§ Assignment
A verbatim copy of every record is required, and no pictures should be included.

§ Material shown
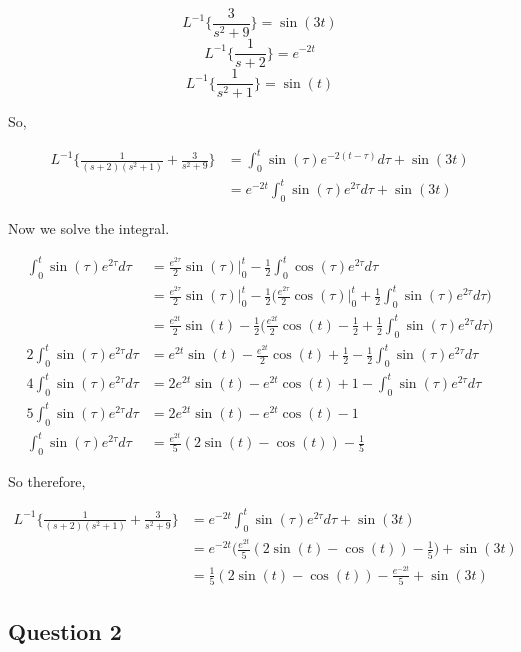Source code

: \documentclass[titlepage]{article}
\begin{document}
$$L^{-1}\{\frac{3}{s^2 + 9}\} = \sin(3t)$$
$$L^{-1}\{\frac{1}{s+2}\} = e^{-2t}$$
$$L^{-1}\{\frac{1}{s^2 + 1}\} = \sin(t)$$

So,

\begin{align*}
    L^{-1}\{\frac{1}{(s+2)(s^2 + 1)} + \frac{3}{s^2 + 9}\} &=
        \int_{0}^{t} \sin(\tau)e^{-2(t - \tau)} d\tau + \sin(3t)
        \\ &= e^{-2t}\int_{0}^{t} \sin(\tau)e^{2\tau} d\tau + \sin(3t)
\end{align*}

Now we solve the integral.

\begin{align*}
    \int_{0}^{t} \sin(\tau)e^{2\tau} d\tau
    & =\frac{e^{2\tau}}{2}\sin(\tau) \bigg|_0^t - \frac{1}{2}\int_{0}^{t} \cos(\tau)e^{2\tau} d\tau
    \\ &=\frac{e^{2\tau}}{2}\sin(\tau) \bigg|_0^t
    - \frac{1}{2}\bigg(\frac{e^{2\tau}}{2}\cos(\tau) \bigg|_0^t + \frac{1}{2}\int_{0}^{t} \sin(\tau)e^{2\tau} d\tau \bigg)
    \\ &=\frac{e^{2t}}{2}\sin(t)
    - \frac{1}{2}\bigg(\frac{e^{2t}}{2}\cos(t) - \frac{1}{2} + \frac{1}{2}\int_{0}^{t} \sin(\tau)e^{2\tau} d\tau \bigg)
    \\ 2 \int_{0}^{t} \sin(\tau)e^{2\tau} d\tau &= e^{2t}\sin(t)
    - \frac{e^{2t}}{2}\cos(t) + \frac{1}{2} - \frac{1}{2}\int_{0}^{t} \sin(\tau)e^{2\tau} d\tau
    \\ 4\int_{0}^{t} \sin(\tau)e^{2\tau} d\tau &= 2e^{2t}\sin(t)
    - e^{2t}\cos(t) + 1 - \int_{0}^{t} \sin(\tau)e^{2\tau} d\tau
    \\ 5\int_{0}^{t} \sin(\tau)e^{2\tau} d\tau &= 2e^{2t}\sin(t)
    - e^{2t}\cos(t) - 1
    \\ \int_{0}^{t} \sin(\tau)e^{2\tau} d\tau &= \frac{e^{2t}}{5}(2\sin(t) - \cos(t)) - \frac{1}{5}
\end{align*}

So therefore,

\begin{align*}
    L^{-1}\{\frac{1}{(s+2)(s^2 + 1)} + \frac{3}{s^2 + 9}\}
        &= e^{-2t}\int_{0}^{t} \sin(\tau)e^{2\tau} d\tau + \sin(3t)
    \\ &= e^{-2t}\bigg(\frac{e^{2t}}{5}(2\sin(t) - \cos(t)) - \frac{1}{5}\bigg) + \sin(3t)
    \\ &= \frac{1}{5}(2\sin(t) - \cos(t)) - \frac{e^{-2t}}{5} + \sin(3t)
\end{align*}

\subsection*{Question 2}
\end{document}
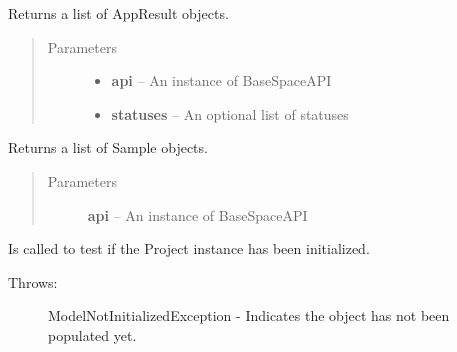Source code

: \documentclass[letterpaper,10pt,english]{sphinxmanual}
\begin{document}
\begin{fulllineitems}
\begin{fulllineitems}
\begin{quote}
\begin{description}
\end{description}\end{quote}

\end{fulllineitems}


\begin{fulllineitems}
\label{Available modules:BaseSpacePy.model.Project.Project.getAppResults}
Returns a list of AppResult objects.
\begin{quote}\begin{description}
\item[{Parameters}] \leavevmode\begin{itemize}
\item {} 
\textbf{api} -- An instance of BaseSpaceAPI

\item {} 
\textbf{statuses} -- An optional list of statuses

\end{itemize}

\end{description}\end{quote}

\end{fulllineitems}


\begin{fulllineitems}
\label{Available modules:BaseSpacePy.model.Project.Project.getSamples}
Returns a list of Sample objects.
\begin{quote}\begin{description}
\item[{Parameters}] \leavevmode
\textbf{api} -- An instance of BaseSpaceAPI

\end{description}\end{quote}

\end{fulllineitems}


\begin{fulllineitems}
\label{Available modules:BaseSpacePy.model.Project.Project.isInit}
Is called to test if the Project instance has been initialized.
\begin{description}
\item[{Throws:}] \leavevmode
ModelNotInitializedException - Indicates the object has not been populated yet.

\end{description}

\end{fulllineitems}


\end{fulllineitems}
\end{document}
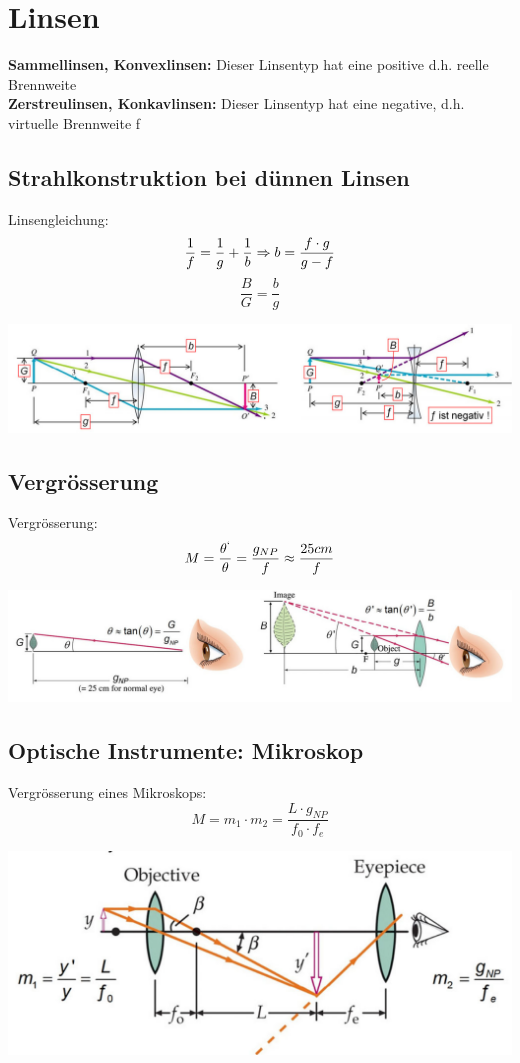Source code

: \section{Linsen}
\textbf{Sammellinsen, Konvexlinsen:} 
Dieser Linsentyp hat eine positive d.h. reelle Brennweite
\\
\textbf{Zerstreulinsen, Konkavlinsen:} 
Dieser Linsentyp hat eine negative, d.h. virtuelle Brennweite f

\subsection{Strahlkonstruktion bei dünnen Linsen}
Linsengleichung:
\[
	\frac{1}{f} = \frac{1}{g} + \frac{1}{b} \\
	\Rightarrow \\
	b=\frac{f \cdot g}{g -f} \\ \\
\]
\[
	\frac{B}{G} =\frac{b}{g}
\]
\begin{center}
	\includegraphics[scale = 0.25]{../fig/strahlkonstruktion.jpg}
\end{center}

\subsection{Vergrösserung}
Vergrösserung:
\[
	M=\frac{\theta^`}{\theta}= \frac{g_{NP}}{f} \approx \frac{25cm}{f}
\]
\begin{center}
	\includegraphics[scale = 0.25]{../fig/vergroesserung.jpg}
\end{center}

\subsection{Optische Instrumente: Mikroskop}
Vergrösserung eines Mikroskops:
\[
	M=m_1 \cdot m_2 = \frac{L\cdot g_{NP}}{f_0 \cdot f_e}
\]
\begin{center}
	\includegraphics[scale = 0.2]{../fig/mikroskop.jpg}
\end{center}


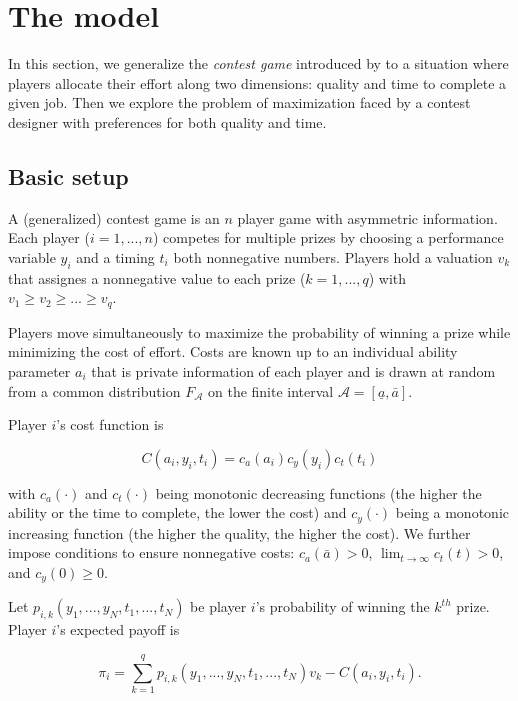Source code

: \documentclass[12pt,]{article}
\theoremstyle{plain} %
\newcommand\lotype{\underline{a}}
\newcommand\hitype{\bar{a}}
\begin{document}
\section{The model}\label{the-model}

In this section, we generalize the \emph{contest game} introduced by
\citet{moldovanu2001optimal} to a situation where players allocate their
effort along two dimensions: quality and time to complete a given job.
Then we explore the problem of maximization faced by a contest designer
with preferences for both quality and time.

\subsection{Basic setup}\label{basic-setup}

A (generalized) contest game is an \(n\) player game with asymmetric
information. Each player (\(i=1,..., n\)) competes for multiple prizes
by choosing a performance variable \(y_i\) and a timing \(t_i\) both
nonnegative numbers. Players hold a valuation \(v_k\) that assignes a
nonnegative value to each prize (\(k=1, ..., q\)) with
\(v_1\geq v_2 \geq ...\geq v_q\).

Players move simultaneously to maximize the probability of winning a
prize while minimizing the cost of effort. Costs are known up to an
individual ability parameter \(a_i\) that is private information of each
player and is drawn at random from a common distribution
\(F_{\mathcal{A}}\) on the finite interval
\(\mathcal{A}=[\lotype, \hitype]\).

Player \(i\)'s cost function is

\begin{equation}
  C(a_i, y_i, t_i) = c_a(a_i) c_y(y_i) c_t(t_i)
\end{equation}

with \(c_a(\cdot)\) and \(c_t(\cdot)\) being monotonic decreasing
functions (the higher the ability or the time to complete, the lower the
cost) and \(c_{y}(\cdot)\) being a monotonic increasing function (the
higher the quality, the higher the cost). We further impose conditions
to ensure nonnegative costs: \(c_{a}(\hitype)>0\),
\(\lim_{t\rightarrow \infty}c_{t}(t)>0\), and \(c_{y}(0)\geq 0\).

Let \(p_{i, k}(y_1,..., y_N, t_1, ..., t_N)\) be player \(i\)'s
probability of winning the \(k^{th}\) prize. Player \(i\)'s expected
payoff is

\begin{equation}
  \label{expected payoff}
  \pi_i = \sum_{k=1}^{q} p_{i, k}(y_1,..., y_N, t_1, ..., t_N) v_k - C(a_i, y_i, t_i). 
\end{equation}
\end{document}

§ Exercise answer
Source code

: \documentclass[titlepage]{article}
\begin{document}
$$L^{-1}\{\frac{3}{s^2 + 9}\} = \sin(3t)$$
$$L^{-1}\{\frac{1}{s+2}\} = e^{-2t}$$
$$L^{-1}\{\frac{1}{s^2 + 1}\} = \sin(t)$$

So,

\begin{align*}
    L^{-1}\{\frac{1}{(s+2)(s^2 + 1)} + \frac{3}{s^2 + 9}\} &=
        \int_{0}^{t} \sin(\tau)e^{-2(t - \tau)} d\tau + \sin(3t)
        \\ &= e^{-2t}\int_{0}^{t} \sin(\tau)e^{2\tau} d\tau + \sin(3t)
\end{align*}

Now we solve the integral.

\begin{align*}
    \int_{0}^{t} \sin(\tau)e^{2\tau} d\tau
    & =\frac{e^{2\tau}}{2}\sin(\tau) \bigg|_0^t - \frac{1}{2}\int_{0}^{t} \cos(\tau)e^{2\tau} d\tau
    \\ &=\frac{e^{2\tau}}{2}\sin(\tau) \bigg|_0^t
    - \frac{1}{2}\bigg(\frac{e^{2\tau}}{2}\cos(\tau) \bigg|_0^t + \frac{1}{2}\int_{0}^{t} \sin(\tau)e^{2\tau} d\tau \bigg)
    \\ &=\frac{e^{2t}}{2}\sin(t)
    - \frac{1}{2}\bigg(\frac{e^{2t}}{2}\cos(t) - \frac{1}{2} + \frac{1}{2}\int_{0}^{t} \sin(\tau)e^{2\tau} d\tau \bigg)
    \\ 2 \int_{0}^{t} \sin(\tau)e^{2\tau} d\tau &= e^{2t}\sin(t)
    - \frac{e^{2t}}{2}\cos(t) + \frac{1}{2} - \frac{1}{2}\int_{0}^{t} \sin(\tau)e^{2\tau} d\tau
    \\ 4\int_{0}^{t} \sin(\tau)e^{2\tau} d\tau &= 2e^{2t}\sin(t)
    - e^{2t}\cos(t) + 1 - \int_{0}^{t} \sin(\tau)e^{2\tau} d\tau
    \\ 5\int_{0}^{t} \sin(\tau)e^{2\tau} d\tau &= 2e^{2t}\sin(t)
    - e^{2t}\cos(t) - 1
    \\ \int_{0}^{t} \sin(\tau)e^{2\tau} d\tau &= \frac{e^{2t}}{5}(2\sin(t) - \cos(t)) - \frac{1}{5}
\end{align*}

So therefore,

\begin{align*}
    L^{-1}\{\frac{1}{(s+2)(s^2 + 1)} + \frac{3}{s^2 + 9}\}
        &= e^{-2t}\int_{0}^{t} \sin(\tau)e^{2\tau} d\tau + \sin(3t)
    \\ &= e^{-2t}\bigg(\frac{e^{2t}}{5}(2\sin(t) - \cos(t)) - \frac{1}{5}\bigg) + \sin(3t)
    \\ &= \frac{1}{5}(2\sin(t) - \cos(t)) - \frac{e^{-2t}}{5} + \sin(3t)
\end{align*}

\subsection*{Question 2}
\end{document}
Source code

: \documentclass[letterpaper,10pt,english]{sphinxmanual}
\begin{document}
\begin{fulllineitems}
\begin{fulllineitems}
\begin{quote}
\begin{description}
\end{description}\end{quote}

\end{fulllineitems}


\begin{fulllineitems}
\label{Available modules:BaseSpacePy.model.Project.Project.getAppResults}
Returns a list of AppResult objects.
\begin{quote}\begin{description}
\item[{Parameters}] \leavevmode\begin{itemize}
\item {} 
\textbf{api} -- An instance of BaseSpaceAPI

\item {} 
\textbf{statuses} -- An optional list of statuses

\end{itemize}

\end{description}\end{quote}

\end{fulllineitems}


\begin{fulllineitems}
\label{Available modules:BaseSpacePy.model.Project.Project.getSamples}
Returns a list of Sample objects.
\begin{quote}\begin{description}
\item[{Parameters}] \leavevmode
\textbf{api} -- An instance of BaseSpaceAPI

\end{description}\end{quote}

\end{fulllineitems}


\begin{fulllineitems}
\label{Available modules:BaseSpacePy.model.Project.Project.isInit}
Is called to test if the Project instance has been initialized.
\begin{description}
\item[{Throws:}] \leavevmode
ModelNotInitializedException - Indicates the object has not been populated yet.

\end{description}

\end{fulllineitems}


\end{fulllineitems}
\end{document}
Source code

: \section{Linsen}
\textbf{Sammellinsen, Konvexlinsen:} 
Dieser Linsentyp hat eine positive d.h. reelle Brennweite
\\
\textbf{Zerstreulinsen, Konkavlinsen:} 
Dieser Linsentyp hat eine negative, d.h. virtuelle Brennweite f

\subsection{Strahlkonstruktion bei dünnen Linsen}
Linsengleichung:
\[
	\frac{1}{f} = \frac{1}{g} + \frac{1}{b} \\
	\Rightarrow \\
	b=\frac{f \cdot g}{g -f} \\ \\
\]
\[
	\frac{B}{G} =\frac{b}{g}
\]
\begin{center}
	\includegraphics[scale = 0.25]{../fig/strahlkonstruktion.jpg}
\end{center}

\subsection{Vergrösserung}
Vergrösserung:
\[
	M=\frac{\theta^`}{\theta}= \frac{g_{NP}}{f} \approx \frac{25cm}{f}
\]
\begin{center}
	\includegraphics[scale = 0.25]{../fig/vergroesserung.jpg}
\end{center}

\subsection{Optische Instrumente: Mikroskop}
Vergrösserung eines Mikroskops:
\[
	M=m_1 \cdot m_2 = \frac{L\cdot g_{NP}}{f_0 \cdot f_e}
\]
\begin{center}
	\includegraphics[scale = 0.2]{../fig/mikroskop.jpg}
\end{center}


Source code

: \documentclass[12pt,]{article}
\theoremstyle{plain} %
\newcommand\lotype{\underline{a}}
\newcommand\hitype{\bar{a}}
\begin{document}
\section{The model}\label{the-model}

In this section, we generalize the \emph{contest game} introduced by
\citet{moldovanu2001optimal} to a situation where players allocate their
effort along two dimensions: quality and time to complete a given job.
Then we explore the problem of maximization faced by a contest designer
with preferences for both quality and time.

\subsection{Basic setup}\label{basic-setup}

A (generalized) contest game is an \(n\) player game with asymmetric
information. Each player (\(i=1,..., n\)) competes for multiple prizes
by choosing a performance variable \(y_i\) and a timing \(t_i\) both
nonnegative numbers. Players hold a valuation \(v_k\) that assignes a
nonnegative value to each prize (\(k=1, ..., q\)) with
\(v_1\geq v_2 \geq ...\geq v_q\).

Players move simultaneously to maximize the probability of winning a
prize while minimizing the cost of effort. Costs are known up to an
individual ability parameter \(a_i\) that is private information of each
player and is drawn at random from a common distribution
\(F_{\mathcal{A}}\) on the finite interval
\(\mathcal{A}=[\lotype, \hitype]\).

Player \(i\)'s cost function is

\begin{equation}
  C(a_i, y_i, t_i) = c_a(a_i) c_y(y_i) c_t(t_i)
\end{equation}

with \(c_a(\cdot)\) and \(c_t(\cdot)\) being monotonic decreasing
functions (the higher the ability or the time to complete, the lower the
cost) and \(c_{y}(\cdot)\) being a monotonic increasing function (the
higher the quality, the higher the cost). We further impose conditions
to ensure nonnegative costs: \(c_{a}(\hitype)>0\),
\(\lim_{t\rightarrow \infty}c_{t}(t)>0\), and \(c_{y}(0)\geq 0\).

Let \(p_{i, k}(y_1,..., y_N, t_1, ..., t_N)\) be player \(i\)'s
probability of winning the \(k^{th}\) prize. Player \(i\)'s expected
payoff is

\begin{equation}
  \label{expected payoff}
  \pi_i = \sum_{k=1}^{q} p_{i, k}(y_1,..., y_N, t_1, ..., t_N) v_k - C(a_i, y_i, t_i). 
\end{equation}
\end{document}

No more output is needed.